There are a few professionals who consistently make money betting on horses or other sports or playing poker. In these games, you are betting with the other players. The house takes a cut of the action, but you only need to be marginally better than the other players to exceed the house rake. Not too many people succeed, and most of those who fail lead miserable lives. But the few consistent winners all succeed by doing the same things:

They crave information — Unless a bookmaker is making book as an accommodation, he has to offer odds on a lot of sporting events. Go into a casino on a weekend afternoon during college basketball season and there are over fifty games on the board. Stanford vs. UCLA is almost risk-free for the house. Information on the highly ranked teams is widely disseminated. With a lot of bettors on both sides of the bet, the point spread will probably be pretty efficient. But what about Murray State vs. Eastern Illinois? The expert sports bettors pick these games, where they can learn more than the oddsmakers — if you sell any out-of-state subscriptions to student newspapers of Ohio Valley Conference schools, guess who is buying them? — and the bookie can’t count on “the market” to help set a good spread or bail him out of a mistake. The Super Bowl, in contrast, is a vacation day for real sports bettors.

They find value — Point spreads usually represent an accurate assessment of the difference in ability between two teams. In many instances, however, it is merely a means of assuring that bookies get equal action on both sides. (That’s how bookmakers make their money: they match up bets on both sides of a proposition and charge a small commission, or vigorish, on losing bets.) A lot of Chicagoans go to Vegas during football season and they like to bet on their home team.
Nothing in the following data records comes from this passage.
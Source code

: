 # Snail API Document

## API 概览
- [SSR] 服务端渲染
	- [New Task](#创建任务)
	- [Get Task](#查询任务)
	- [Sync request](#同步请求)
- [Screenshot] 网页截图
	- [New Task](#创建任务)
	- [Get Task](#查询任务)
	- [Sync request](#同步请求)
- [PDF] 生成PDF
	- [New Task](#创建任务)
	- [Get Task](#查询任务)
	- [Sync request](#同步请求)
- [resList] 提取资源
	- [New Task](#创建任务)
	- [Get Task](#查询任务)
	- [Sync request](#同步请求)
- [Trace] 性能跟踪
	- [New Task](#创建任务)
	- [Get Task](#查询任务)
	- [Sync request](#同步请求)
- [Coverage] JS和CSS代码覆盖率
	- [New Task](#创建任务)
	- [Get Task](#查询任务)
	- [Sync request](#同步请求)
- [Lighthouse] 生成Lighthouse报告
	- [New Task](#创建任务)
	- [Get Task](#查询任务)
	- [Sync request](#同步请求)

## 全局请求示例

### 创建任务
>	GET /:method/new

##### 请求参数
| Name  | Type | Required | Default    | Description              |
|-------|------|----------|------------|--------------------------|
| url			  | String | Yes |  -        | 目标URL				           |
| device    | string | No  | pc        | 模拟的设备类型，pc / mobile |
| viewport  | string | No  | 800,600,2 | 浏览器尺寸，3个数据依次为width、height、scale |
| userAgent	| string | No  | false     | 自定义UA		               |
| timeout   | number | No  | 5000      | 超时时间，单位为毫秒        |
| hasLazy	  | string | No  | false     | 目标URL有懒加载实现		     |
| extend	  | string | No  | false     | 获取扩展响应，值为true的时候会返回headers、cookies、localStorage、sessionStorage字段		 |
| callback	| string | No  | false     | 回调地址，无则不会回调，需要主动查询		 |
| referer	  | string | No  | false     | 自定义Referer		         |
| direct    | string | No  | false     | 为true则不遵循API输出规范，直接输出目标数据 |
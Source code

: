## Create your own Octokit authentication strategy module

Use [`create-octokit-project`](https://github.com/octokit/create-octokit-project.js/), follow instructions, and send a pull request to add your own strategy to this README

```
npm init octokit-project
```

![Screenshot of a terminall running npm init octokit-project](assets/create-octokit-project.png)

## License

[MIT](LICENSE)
To get enough bets going the other way, the point spread may be overly generous to the opponent.

They are in for the long haul — If you truly have an edge, it may reveal itself only over a lot of trials. You can do everything right and still lose sometimes. Many otherwise successful gamblers won’t cut their losses and will do ridiculous things like doubling their bets at the end, to get a winning “session.” The smart gamblers know that it is all one long game with a lot of wins and a lot (but fewer) losses.

They hold a little something back — As much as confidence is an essential part of the gambler’s armor, the best gamblers know they can’t put every dime into every idea they have. Johnny Moss, the legendary poker player, won $100,000 in Las Vegas back in 1950, and told his wife Virgie, back in Odessa, Texas, to pick out a nice house and he would wire her the money. “That way, whatever happens to me, you’ll always have that house.” Virgie and a friend had a great time looking at houses. ($100,000 will buy you a lot of house in Odessa today.) Every night, Johnny would ask if he could wire the money, and Virgie would tell him the experience was so much fun that she wanted to look just a few more days. Two weeks later, Virgie called her husband and said, “I found the perfect house. Wire me the money.” Johnny said, “You should have asked for it while I still had it.”

Come to think of it, these are all good pieces of advice for investors: learn everything you can about prospective investments, look for some less-well-known companies for value, understand how to cut your losses, invest for the long term, diversify. If you do those things, and stay away from the free buffet, you can be a good gambler, and a better investor.